Sunday, 3 January 2016

The aid workers who hold key to rebuilding shattered Syria

It was early autumn, and the Syrian Arab Red Crescent (Sarc) volunteers were about to cross into no man’s land.
The plain of Houla in north-west Homs, central Syria, has long been bitterly fought over by forces loyal to President Bashar al-Assad and opposition fighters battling to overthrow him.Both government and opposition fighters had taken refuge behind sand barricades, separated by a stretch of land where anyone crossing risked a sniper’s bullet. So it fell to the Sarc volunteers, seen as neutral by all sides in the conflict, to deliver humanitarian aid.
First, they had to coordinate with all sides to secure permission. Then their volunteers had to remove the barricades in the open to make a path for the aid trucks. “The Sarc volunteers were in the firing range of the weapons of all the sides, and their only protection was God and the Red Crescent flag,” said Tarek al-Ashraf, the disaster management unit coordinator for Sarc in Homs.
Their ordeal was not over – after emptying the trucks they had to reset the barricades, in a 14-hour operation that tested their resilience. “The neutrality of the Red Crescent and its adherence to its principles allowed it to complete the mission,” said Ashraf.
Syria’s war has claimed the lives of more than a quarter of a million, wounded countless civilians and displaced half the nation’s population, threatening the country’s very existence. Humanitarian workers have risked their lives to deliver aid to besieged areas.
Few parties are seen as neutral, ensuring the importance of the Red Cross and Red Crescent’s work across the battle lines. “We are trying to get humanitarian aid to all people,” said an Sarc official in Aleppo, Syria’s former commercial capital, now divided between the government and the opposition. “We are working in very difficult and complicated circumstances.”
In Aleppo, the organisation has worked on water purification and repairing the water infrastructure in the city, providing generators, water tanks and sewage treatment with support from international humanitarian organisations such as the International Committee of the Red Cross and Unicef.

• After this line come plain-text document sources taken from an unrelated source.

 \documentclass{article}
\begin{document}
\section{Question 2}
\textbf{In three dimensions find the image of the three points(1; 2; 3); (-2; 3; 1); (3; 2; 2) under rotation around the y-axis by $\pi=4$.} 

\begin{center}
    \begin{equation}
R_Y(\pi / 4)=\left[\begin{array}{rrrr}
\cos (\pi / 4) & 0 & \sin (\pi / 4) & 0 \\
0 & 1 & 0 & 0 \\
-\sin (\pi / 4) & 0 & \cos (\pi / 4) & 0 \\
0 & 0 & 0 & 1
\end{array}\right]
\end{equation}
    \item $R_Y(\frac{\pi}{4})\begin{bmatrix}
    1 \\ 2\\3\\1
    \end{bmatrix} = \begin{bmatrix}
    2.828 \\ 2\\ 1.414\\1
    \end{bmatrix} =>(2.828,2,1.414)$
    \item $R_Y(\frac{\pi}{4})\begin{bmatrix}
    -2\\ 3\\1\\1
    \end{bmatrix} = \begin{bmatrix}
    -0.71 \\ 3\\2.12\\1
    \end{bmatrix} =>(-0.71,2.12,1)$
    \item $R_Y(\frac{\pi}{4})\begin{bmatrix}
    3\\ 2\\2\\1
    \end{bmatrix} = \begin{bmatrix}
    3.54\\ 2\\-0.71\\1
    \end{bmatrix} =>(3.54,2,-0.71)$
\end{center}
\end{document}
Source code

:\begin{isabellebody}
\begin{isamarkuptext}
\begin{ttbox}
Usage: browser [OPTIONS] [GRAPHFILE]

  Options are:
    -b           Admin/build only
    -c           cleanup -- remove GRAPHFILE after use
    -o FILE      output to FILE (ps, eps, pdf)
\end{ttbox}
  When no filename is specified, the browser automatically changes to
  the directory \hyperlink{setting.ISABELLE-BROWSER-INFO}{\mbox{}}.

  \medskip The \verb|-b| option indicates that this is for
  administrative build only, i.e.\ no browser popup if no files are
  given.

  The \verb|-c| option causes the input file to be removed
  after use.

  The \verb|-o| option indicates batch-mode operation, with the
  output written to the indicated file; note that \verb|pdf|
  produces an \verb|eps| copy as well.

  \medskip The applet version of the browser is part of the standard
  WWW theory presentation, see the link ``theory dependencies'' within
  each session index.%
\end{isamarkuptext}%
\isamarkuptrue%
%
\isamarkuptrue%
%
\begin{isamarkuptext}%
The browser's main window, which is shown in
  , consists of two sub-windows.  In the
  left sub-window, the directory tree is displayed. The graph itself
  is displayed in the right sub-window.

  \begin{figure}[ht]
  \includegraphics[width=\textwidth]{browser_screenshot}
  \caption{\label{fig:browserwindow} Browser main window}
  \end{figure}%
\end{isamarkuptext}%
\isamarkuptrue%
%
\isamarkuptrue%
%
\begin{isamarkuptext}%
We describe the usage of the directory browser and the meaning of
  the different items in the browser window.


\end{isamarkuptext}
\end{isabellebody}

To make up for the disruption of hospitals and medicine, the organisation has started providing medication for chronic diseases such as diabetes to embattled parts of the country. And the Sarc is helping rebuild the devastated old city in Homs, where about 1,300 families have returned.
“People returned without any source of life,” said Ashraf. “No water networks, no electricity, no markets.” The Sarc began building water tanks, then generators. It helped rebuild destroyed homes, built a wind turbine to keep the street lights on and has helped locals open small businesses in town.
“We will definitely have a big role in rebuilding Syria,” said Ashraf. “We have the experience. We brought back life to Old Homs, and after the end of the crisis we will be the premier humanitarian agency operating in Syria.”